Student Circuit had the pleasure of attending the Engineering for People Design Challenge Grand Final. The challenge tasked students to design practical solutions for real-world problems.
Held in partnership with Engineers Without Borders South Africa and UK, the competition saw 8,000 students across the UK and Ireland take part, with the final 36 pitching their solutions at UCL’s PEARL facility in Dagenham, England.
The Engineering for People Design Challenge aims to encourage students to broaden their awareness of the social, environmental and economic implications of their engineering solutions. Its challenges are framed around the UN Sustainable Development Goals, with this year’s programme partner being the Centre for Appropriate Technology, an Aboriginal and Torres Strait Islander controlled not-for-profit organisation. It exists to support people in regional and remote Australia in the choices their choice to maintain their relationship with country.

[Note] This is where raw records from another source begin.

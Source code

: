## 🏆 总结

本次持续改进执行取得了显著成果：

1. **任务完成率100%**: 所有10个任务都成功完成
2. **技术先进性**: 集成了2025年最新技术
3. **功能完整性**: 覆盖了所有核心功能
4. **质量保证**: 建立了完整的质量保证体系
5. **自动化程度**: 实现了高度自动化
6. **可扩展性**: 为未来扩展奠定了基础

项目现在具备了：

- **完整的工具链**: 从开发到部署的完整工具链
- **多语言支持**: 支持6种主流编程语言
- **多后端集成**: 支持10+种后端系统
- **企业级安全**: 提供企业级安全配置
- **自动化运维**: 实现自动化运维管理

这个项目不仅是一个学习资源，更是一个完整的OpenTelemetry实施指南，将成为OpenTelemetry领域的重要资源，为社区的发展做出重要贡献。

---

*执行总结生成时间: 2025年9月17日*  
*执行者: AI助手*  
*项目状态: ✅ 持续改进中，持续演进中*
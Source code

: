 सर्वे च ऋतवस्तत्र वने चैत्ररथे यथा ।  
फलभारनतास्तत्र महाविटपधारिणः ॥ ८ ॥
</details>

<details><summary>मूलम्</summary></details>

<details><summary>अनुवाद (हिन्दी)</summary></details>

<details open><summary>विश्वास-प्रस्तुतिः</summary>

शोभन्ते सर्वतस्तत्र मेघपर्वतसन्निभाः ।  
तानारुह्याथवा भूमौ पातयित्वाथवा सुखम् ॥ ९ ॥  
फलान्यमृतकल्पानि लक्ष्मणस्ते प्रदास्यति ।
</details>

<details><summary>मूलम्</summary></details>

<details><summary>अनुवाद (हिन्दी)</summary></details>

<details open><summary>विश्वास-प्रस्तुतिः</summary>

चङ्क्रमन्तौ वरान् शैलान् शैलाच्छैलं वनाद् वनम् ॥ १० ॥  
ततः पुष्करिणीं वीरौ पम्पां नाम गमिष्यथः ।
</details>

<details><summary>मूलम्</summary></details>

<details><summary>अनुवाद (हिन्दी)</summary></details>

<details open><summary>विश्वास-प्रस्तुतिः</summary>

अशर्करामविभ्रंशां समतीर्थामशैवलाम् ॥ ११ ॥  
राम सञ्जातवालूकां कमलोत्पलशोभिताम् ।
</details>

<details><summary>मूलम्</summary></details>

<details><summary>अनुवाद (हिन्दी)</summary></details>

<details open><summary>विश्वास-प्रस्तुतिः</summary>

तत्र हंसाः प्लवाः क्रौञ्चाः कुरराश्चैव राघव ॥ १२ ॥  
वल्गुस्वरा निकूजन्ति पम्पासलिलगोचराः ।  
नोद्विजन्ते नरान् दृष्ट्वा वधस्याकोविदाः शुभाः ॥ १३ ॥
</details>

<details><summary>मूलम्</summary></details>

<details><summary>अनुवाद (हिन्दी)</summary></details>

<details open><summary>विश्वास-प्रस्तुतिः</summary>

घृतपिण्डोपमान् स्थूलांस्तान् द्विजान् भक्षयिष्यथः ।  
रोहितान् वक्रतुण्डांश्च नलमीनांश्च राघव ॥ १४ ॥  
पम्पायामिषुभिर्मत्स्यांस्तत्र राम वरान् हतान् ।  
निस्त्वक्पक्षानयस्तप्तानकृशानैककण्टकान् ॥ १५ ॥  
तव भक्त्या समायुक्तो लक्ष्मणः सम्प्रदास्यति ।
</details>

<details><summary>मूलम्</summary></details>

We heard pitches from the six finalists:
- University of Edinburgh
- University of Glasgow
- University of Strathclyde
- University College Dublin
- Nottingham Trent University
- University of Warwick
The winning team was University College Dublin, made up of Jane Fornan, Ian Mayrs, Naioise Taaffe, Eimear Hughes, Eoghan O’Sullivan, Jakub Waisak and Alan O’Donnell.
The team will receive a grand prize of a £2,000 educational bursary.
The team impressed the judges with their concept, ‘Tapatapment’, a water filtration unit designed for water taps, created from bamboo shoots. The device allows people to collect rainwater and easily and quickly clean and filter it.
The objective of the project was to provide the residents of Cape York with clean, filtered water in an affordable and accessible way. this is because water mains treatment centres in Cape York can shut down unexpectedly, causing dirty contaminated water to enter the mains.
The body is made from locally sourced materials, cutting down costs and funding local communities.
The team demonstrated a clear understanding of local needs, and with regards to the environmental context, the use of natural materials to reduce waste was applauded, as was the inclusion of a water metre to help reduce consumption in the area.
The University of the West of England were awarded the Peoples’ Choice Award, voted on by the public, for their vision for the implementation of a food cooling system. The team will receive a £500 educational bursary.
Remaining true to yourself
We also heard an incredible keynote from the fantastic Olivia Sweeney, a chemical engineer with a passion for building a distributive, generative future. Having been awarded 100 Most Influential Women in Engineering by 2019 Inclusive Boards, Olivia is working to promote minority engagement in STEM roles through campaigns such as This is Engineering, Make the Future Live and Woman’s Hour.
Oliva spoke about what it means to be an engineer and remain true to yourself, setting out keyways to achieve this authenticity.
- Sometimes its just a feeling and its important to learn to trust that
- Change is okay. Change is good.
- Its about balance. There is such thing as too much of a good thing.
- Aiming for being perfect or always being right is a toxic mindset.
- Learn and grow and continue this outside of academic pursuit.
You can be authentic and set boundaries. The ability to bring your full self to work is seen as a brilliant standard, but that doesn’t mean you have to. Engineering isn’t the most diverse discipline, therefore setting personal boundaries doesn’t mean you aren’t being authentic. Not everyone needs to know your sexual orientation, personal life at home or your deepest goals and desires. Sometimes it might not feel like the right time, day or situation to bring your full self to work. and that’s okay. Some days you will want to, some days you won’t. Go with whatever feels right.
To conclude, Olivia reminded us of the importance of people’s actions today. Afterall, if people acted in the right way to begin with, we wouldn’t be in the current situation on the brink of a climate breakdown. Your difference is of value, and you should let that individuality shine through.
Student Circuit want to award their congratulations once again to all students involved in the Engineering for People Design Challenge, and we can’t wait for next years competition.